Software & Data Management
The CDMAM 4.0 Analysis Software implements the EUREF CDCOM methodology with enhancements for batch processing, longitudinal trend analysis, and multi-system comparison. Input requires only standard DICOM image files (no proprietary format conversion). Each analysis generates a comprehensive report containing: IQF−1 (Inverse Quality Factor), total detected gold disc count (%), psychometric curves (probit-transformed detection probability vs. contrast-thickness), individual CD curves per diameter step, and deviation maps relative to historical baselines. Reports are exportable as PDF and CSV for integration into enterprise QC databases. The software maintains full audit trails—including user login timestamps, parameter modifications, and version-controlled analysis logs—supporting compliance with ISO 13485 and FDA 21 CFR Part 11 when operated on validated Windows platforms with appropriate access controls.
Applications
- Quantitative constancy testing of detector MTF, noise power spectrum (NPS), and detective quantum efficiency (DQE) via contrast-detail modeling.
- Determination of optimal kVp/mAs combinations for specific breast thicknesses (simulated via PMMA plate stacking).
- Inter-system comparison during procurement, site commissioning, or multi-center trials—enabling normalized performance benchmarking.
- Validation of AI-based CADe/CADx algorithms by providing ground-truth detectability thresholds for training data annotation.
- Supporting regulatory submissions (e.g., CE marking, FDA 510(k)) through documented evidence of imaging system sensitivity and reproducibility.
- Training radiographers and medical physicists in standardized QA methodology aligned with European Reference Centers (EUREF) best practices.
FAQ
Is the CDMAM 4.0 phantom compatible with digital breast tomosynthesis (DBT) systems?
Yes—when acquiring individual DBT projection images or reconstructed slices at appropriate magnification and detector binning, the phantom provides valid contrast-detail metrics for system-level optimization.
Does the analysis software require a dedicated license server or network installation?
No—CDMAM 4.0 Analysis Software operates as a standalone Windows application; licensing is node-locked to the host machine via USB dongle or hardware key.
Can the software process images from non-Artinis mammography systems?
Yes—the software accepts any DICOM-compliant mammographic image containing the full phantom field-of-view and appropriate header metadata (e.g., pixel spacing, kVp, mAs, target/filter).
How frequently should the phantom be recalibrated or replaced?
The phantom requires no periodic recalibration; its physical specifications are inherently stable.

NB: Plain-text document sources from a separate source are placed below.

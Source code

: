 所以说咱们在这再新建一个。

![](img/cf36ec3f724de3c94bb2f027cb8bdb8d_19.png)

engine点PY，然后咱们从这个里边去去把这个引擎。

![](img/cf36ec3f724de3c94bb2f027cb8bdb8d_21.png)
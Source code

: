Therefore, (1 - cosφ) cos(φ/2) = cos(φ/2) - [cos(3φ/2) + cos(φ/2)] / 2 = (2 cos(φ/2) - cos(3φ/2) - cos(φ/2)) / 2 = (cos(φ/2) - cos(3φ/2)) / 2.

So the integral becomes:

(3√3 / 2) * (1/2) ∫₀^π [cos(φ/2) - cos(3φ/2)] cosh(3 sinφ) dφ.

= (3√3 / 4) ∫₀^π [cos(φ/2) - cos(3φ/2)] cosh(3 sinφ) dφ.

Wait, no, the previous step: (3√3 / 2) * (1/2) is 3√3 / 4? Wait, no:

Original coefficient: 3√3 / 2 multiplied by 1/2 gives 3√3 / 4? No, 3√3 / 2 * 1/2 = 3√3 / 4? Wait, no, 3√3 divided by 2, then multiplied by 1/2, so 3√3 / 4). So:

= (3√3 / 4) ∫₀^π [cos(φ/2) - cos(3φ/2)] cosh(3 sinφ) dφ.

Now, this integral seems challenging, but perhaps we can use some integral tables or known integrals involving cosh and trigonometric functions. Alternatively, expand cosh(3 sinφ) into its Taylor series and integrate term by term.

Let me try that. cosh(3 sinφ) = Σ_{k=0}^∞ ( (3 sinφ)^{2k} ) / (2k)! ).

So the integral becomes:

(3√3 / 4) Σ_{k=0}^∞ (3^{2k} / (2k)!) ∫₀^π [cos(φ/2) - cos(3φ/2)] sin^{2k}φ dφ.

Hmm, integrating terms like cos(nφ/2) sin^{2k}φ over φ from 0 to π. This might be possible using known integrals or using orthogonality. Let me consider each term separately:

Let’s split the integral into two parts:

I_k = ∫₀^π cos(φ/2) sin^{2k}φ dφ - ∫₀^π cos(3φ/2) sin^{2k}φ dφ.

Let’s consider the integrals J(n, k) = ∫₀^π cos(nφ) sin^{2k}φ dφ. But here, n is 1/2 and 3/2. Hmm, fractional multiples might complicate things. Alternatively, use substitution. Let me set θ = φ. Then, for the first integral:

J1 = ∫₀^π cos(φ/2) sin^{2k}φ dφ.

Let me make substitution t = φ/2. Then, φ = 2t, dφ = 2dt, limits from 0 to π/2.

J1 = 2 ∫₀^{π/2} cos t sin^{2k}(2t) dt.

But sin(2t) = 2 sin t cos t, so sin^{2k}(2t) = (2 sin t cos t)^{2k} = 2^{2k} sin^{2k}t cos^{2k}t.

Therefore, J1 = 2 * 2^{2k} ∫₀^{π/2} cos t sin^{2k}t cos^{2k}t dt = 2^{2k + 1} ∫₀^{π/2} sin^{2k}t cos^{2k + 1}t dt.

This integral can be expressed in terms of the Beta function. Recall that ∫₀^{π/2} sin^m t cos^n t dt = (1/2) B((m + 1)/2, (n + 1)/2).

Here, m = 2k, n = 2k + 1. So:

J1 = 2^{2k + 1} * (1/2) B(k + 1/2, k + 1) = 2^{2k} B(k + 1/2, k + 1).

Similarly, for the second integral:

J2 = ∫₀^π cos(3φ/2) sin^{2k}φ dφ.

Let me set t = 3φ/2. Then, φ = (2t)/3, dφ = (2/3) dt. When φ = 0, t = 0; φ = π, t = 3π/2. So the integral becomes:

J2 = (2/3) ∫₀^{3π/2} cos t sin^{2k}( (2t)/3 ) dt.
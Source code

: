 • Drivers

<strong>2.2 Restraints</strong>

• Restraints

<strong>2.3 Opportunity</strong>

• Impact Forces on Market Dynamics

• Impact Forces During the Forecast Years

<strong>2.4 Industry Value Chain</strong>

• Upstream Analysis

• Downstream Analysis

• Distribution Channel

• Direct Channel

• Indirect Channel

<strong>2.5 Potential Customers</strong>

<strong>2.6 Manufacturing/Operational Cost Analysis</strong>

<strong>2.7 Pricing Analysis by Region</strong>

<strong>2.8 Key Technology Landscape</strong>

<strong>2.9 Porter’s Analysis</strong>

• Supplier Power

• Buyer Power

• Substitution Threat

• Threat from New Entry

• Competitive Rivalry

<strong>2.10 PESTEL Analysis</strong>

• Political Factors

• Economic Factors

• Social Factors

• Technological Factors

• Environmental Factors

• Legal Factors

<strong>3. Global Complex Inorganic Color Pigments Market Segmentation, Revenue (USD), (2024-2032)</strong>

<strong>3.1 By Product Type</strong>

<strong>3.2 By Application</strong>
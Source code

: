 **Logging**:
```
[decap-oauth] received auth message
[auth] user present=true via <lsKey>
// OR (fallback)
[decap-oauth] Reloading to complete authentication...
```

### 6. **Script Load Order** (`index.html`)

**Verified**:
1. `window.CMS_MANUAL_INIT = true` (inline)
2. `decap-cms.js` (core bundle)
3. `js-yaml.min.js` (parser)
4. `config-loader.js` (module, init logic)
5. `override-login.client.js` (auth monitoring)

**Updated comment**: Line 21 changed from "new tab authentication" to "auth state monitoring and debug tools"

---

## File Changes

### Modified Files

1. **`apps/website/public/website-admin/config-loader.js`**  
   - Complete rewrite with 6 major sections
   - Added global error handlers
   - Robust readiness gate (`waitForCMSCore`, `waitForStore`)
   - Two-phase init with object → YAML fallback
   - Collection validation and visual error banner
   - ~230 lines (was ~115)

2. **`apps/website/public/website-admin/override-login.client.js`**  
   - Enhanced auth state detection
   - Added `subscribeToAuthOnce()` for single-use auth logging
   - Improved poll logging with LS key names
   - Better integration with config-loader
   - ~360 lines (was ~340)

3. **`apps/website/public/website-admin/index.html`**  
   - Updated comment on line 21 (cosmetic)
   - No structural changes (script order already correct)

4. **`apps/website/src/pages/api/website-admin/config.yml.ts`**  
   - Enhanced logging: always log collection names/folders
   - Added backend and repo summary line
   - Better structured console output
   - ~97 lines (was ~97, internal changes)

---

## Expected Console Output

However, visual inspection for disc adhesion integrity and surface scratches is recommended before each use per ISO 15708-2 guidance.
Does the package include documentation compliant with ISO/IEC 17025 for accredited laboratories?
Yes—each unit ships with a manufacturer’s certificate of conformance, traceable to NPL (UK) and VSL (NL) reference standards, along with a detailed uncertainty budget for disc diameter and thickness tolerances.